Disons d'abord qu'une partie des [réactions] hostiles aux accommodements et aux ajustements est due à des désaccords sur le fond. Certains citoyens ont une conception particulière de ce que devraient être les rapports interculturels et la façon de gérer la diversité, en particulier la diversité religieuse.
Mais visiblement, [certaines] opinions [...] se sont également nourries de la vision stéréotypée des événements. Ce serait une enquête difficile que de reconstituer finement le processus de formation de ces opinions. Cependant, deux sources sont aisément repérables. Il y a d'abord ce phénomène bien connu qu'est la rumeur, celle de tous les jours, celle des conversations au travail, au foyer, au café, au restaurant, au dépanneur et dans les autres lieux de sociabilité -- sans oublier les nouvelles formes et les nouveaux véhicules de la rumeur, celle qui se diffuse et s'amplifie à l'aide de l'Internet, des lignes ouvertes radiophoniques, etc.
Les médias constituent l'autre source principale. Durant toutes nos consultations privées et publiques, ils ont été sans cesse blâmés pour avoir cédé au sensationnalisme, pour avoir amplifié, déformé, sélectionné, pour avoir manqué à leurs responsabilités en semant la division, en accentuant les stéréotypes, en excitant l'émotivité, en creusant les clivages Eux-Nous, en incitant à la xénophobie. Cette critique des médias était présente dans de nombreux mémoires, témoignages et interventions au cours des forums. Le sondage de Léger Marketing réalisé pour The Gazette en août 2007 révélait aussi que 55 % des Québécois interrogés considéraient que les médias réagissaient d'une façon exagérée aux demandes provenant des minorités religieuses. Le même sondage montrait aussi que, selon près de 60 % des répondants, les médias devraient se montrer plus responsables.
Dans le cours de nos travaux, on nous a rapporté des cas étonnants dont nous découvrions, après vérification, qu'ils étaient fictifs. Par exemple: la permission accordée aux prisonniers de porter le kirpan dans les pénitenciers québécois; un citoyen musulman qui, prenant la parole à une commission de l'Assemblée nationale, en aurait fait suspendre momentanément les travaux afin de dire ses prières.
Des critiques ont été formulées également, et non moins durement il faut le dire, par plusieurs représentants des médias montréalais (plus d'une quinzaine, d'après un relevé sommaire).

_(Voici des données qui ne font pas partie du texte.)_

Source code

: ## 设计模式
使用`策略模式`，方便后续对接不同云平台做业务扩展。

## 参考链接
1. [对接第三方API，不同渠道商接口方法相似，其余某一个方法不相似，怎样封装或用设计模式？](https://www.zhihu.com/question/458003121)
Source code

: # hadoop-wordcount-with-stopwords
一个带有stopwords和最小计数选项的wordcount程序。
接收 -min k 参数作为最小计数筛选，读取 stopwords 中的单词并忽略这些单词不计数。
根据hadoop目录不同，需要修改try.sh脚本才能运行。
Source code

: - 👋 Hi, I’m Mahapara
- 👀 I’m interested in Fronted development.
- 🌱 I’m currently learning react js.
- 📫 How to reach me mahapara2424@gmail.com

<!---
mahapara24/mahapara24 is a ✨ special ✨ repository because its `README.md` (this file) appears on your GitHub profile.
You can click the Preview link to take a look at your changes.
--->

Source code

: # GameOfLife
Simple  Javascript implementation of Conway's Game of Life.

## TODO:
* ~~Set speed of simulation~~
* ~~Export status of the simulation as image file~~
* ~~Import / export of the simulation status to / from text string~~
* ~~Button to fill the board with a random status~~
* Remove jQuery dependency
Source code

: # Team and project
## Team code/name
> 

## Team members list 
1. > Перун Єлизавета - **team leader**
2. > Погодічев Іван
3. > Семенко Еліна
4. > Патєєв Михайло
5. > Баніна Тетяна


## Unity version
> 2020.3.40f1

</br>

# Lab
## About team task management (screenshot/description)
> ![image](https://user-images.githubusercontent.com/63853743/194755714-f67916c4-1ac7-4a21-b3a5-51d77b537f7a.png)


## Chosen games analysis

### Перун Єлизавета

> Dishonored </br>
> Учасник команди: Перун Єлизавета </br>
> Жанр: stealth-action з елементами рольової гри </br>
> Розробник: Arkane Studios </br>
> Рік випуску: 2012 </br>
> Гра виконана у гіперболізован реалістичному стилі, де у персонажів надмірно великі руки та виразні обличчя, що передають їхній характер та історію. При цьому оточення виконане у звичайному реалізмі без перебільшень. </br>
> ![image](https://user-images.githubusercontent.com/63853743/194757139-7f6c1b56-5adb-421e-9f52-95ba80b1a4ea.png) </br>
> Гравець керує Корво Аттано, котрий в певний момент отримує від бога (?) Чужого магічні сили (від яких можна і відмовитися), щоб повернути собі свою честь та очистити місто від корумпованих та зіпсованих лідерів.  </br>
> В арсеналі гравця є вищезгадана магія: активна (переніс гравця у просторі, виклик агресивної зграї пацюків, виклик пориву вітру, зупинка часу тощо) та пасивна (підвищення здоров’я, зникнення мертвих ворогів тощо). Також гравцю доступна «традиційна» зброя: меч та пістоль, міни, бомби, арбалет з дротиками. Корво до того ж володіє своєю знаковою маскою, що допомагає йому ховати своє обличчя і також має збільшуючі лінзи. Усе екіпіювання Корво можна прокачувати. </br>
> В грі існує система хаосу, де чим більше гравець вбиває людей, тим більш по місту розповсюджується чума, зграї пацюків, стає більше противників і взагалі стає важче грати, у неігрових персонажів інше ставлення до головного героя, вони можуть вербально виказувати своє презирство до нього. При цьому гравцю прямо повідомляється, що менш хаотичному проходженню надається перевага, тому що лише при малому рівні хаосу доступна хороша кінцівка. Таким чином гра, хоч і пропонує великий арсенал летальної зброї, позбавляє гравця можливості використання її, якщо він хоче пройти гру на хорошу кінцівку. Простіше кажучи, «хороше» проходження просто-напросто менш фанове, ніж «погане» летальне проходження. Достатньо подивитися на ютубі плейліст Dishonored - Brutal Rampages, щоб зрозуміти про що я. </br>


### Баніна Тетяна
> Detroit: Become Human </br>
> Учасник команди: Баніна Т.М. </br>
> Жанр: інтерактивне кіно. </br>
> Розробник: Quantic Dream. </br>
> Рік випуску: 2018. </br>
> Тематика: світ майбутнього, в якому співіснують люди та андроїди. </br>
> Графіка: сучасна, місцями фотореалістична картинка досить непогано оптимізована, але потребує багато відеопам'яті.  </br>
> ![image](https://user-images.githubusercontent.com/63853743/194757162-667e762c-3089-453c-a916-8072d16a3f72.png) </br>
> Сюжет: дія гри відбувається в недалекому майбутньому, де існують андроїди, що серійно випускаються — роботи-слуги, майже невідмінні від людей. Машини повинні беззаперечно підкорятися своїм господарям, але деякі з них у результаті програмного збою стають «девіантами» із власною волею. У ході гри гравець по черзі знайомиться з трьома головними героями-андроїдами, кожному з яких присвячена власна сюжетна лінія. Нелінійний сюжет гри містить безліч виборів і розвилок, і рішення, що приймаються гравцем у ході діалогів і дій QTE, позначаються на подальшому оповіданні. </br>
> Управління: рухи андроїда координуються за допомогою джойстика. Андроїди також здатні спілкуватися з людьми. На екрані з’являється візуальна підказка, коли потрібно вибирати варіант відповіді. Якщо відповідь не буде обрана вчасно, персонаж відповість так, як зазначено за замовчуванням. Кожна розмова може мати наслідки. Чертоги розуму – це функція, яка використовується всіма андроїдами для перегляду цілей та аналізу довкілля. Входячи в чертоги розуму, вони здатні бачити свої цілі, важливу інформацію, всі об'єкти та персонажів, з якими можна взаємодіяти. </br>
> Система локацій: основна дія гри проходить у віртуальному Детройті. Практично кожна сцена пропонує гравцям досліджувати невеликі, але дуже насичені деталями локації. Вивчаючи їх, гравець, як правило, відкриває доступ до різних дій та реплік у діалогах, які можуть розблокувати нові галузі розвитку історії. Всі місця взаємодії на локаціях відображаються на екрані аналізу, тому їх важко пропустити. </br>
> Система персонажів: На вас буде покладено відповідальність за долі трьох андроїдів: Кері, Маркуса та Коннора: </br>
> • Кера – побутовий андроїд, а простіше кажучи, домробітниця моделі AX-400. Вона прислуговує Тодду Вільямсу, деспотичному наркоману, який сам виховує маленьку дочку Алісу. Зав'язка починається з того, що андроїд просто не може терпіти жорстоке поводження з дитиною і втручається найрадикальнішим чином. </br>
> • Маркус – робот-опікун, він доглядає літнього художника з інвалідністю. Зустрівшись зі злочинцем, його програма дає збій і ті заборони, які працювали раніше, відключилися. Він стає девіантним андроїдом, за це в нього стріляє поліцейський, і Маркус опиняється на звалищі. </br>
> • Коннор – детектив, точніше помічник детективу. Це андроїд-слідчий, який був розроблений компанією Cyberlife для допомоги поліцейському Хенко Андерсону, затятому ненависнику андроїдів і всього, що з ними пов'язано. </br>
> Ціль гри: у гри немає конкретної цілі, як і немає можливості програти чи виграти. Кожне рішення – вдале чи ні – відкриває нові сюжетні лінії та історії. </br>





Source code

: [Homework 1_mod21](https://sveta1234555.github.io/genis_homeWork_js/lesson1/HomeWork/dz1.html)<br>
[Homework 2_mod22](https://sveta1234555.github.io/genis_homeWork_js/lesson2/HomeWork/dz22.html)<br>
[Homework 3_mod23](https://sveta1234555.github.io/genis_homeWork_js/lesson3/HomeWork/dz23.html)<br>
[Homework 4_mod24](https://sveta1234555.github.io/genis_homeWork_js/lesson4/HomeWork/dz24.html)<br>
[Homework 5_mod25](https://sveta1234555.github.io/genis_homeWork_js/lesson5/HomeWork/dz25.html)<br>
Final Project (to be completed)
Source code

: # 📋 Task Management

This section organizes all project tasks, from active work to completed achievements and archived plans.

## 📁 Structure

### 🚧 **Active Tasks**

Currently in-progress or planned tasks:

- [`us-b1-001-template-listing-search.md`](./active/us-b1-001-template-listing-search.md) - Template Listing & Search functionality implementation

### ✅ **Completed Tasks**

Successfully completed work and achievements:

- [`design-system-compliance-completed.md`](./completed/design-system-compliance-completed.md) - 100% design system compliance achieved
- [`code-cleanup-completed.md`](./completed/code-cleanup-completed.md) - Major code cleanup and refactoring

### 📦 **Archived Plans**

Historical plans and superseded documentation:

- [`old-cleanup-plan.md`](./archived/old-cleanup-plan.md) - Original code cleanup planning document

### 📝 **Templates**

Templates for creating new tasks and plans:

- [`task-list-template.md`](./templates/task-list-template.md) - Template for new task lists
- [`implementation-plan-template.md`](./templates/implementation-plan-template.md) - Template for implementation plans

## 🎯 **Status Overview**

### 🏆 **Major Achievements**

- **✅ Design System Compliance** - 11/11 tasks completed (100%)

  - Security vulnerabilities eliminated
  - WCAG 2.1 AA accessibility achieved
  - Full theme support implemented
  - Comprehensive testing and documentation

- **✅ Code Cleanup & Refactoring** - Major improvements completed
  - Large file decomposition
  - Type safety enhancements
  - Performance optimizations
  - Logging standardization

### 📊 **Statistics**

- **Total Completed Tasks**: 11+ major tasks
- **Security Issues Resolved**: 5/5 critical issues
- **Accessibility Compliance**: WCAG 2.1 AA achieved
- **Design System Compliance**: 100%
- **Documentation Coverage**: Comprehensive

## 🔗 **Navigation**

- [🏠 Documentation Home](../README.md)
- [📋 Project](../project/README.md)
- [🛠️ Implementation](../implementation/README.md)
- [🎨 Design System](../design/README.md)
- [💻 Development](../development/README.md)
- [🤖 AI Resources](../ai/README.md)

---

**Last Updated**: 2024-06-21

En voici quelques extraits: «les règles de base du métier n'ont pas toujours été respectées»; «notre profession a déconné»; «les médias méritent d'être blâmés»; avec «ce qui n'était qu'une éraflure», ils ont fait «une plaie ouverte»; ils «ont été une incroyable usine à désinformation»; ils «ont foutu le bordel».
D'autres journalistes ont parlé d'«articles faux»; d'«irresponsabilité médiatique»; d'un «furieux manque de rigueur»; d'une «chasse aux accommodements»; d'une «crise manufacturée du début à la fin par les médias»; d'une «médiatisation alarmiste»; d'une «dérive médiatique épouvantable»; d'«incidents anecdotiques isolés montés en épingle»; d'une «image déformée des attitudes des Québécois»; etc. Ajoutons à cela les critiques que des éditorialistes ont également adressées aux médias.
Distinctions et nuances
Cette autocritique, très franche et bienvenue pour l'essentiel, appelle cependant des nuances. Nous nous en remettons ici à nos propres observations, toutefois un examen plus rigoureux montrerait une diversité notable dans le travail des reporters et celui des chroniqueurs, ainsi qu'au sein de ce dernier groupe.
Il faudrait aussi distinguer entre la presse écrite et la presse électronique, la radio et la télévision, les types d'émissions, et le reste. Tout cela pour bien montrer qu'au-delà des dérapages, plusieurs gens des médias ont tout de même fait leur travail très correctement. Par ailleurs, il est manifeste que les médias ne sont pas la seule source des versions stéréotypées puisque, dans divers cas, celles-ci divergent de ce qui a été originellement rapporté dans la presse écrite ou électronique.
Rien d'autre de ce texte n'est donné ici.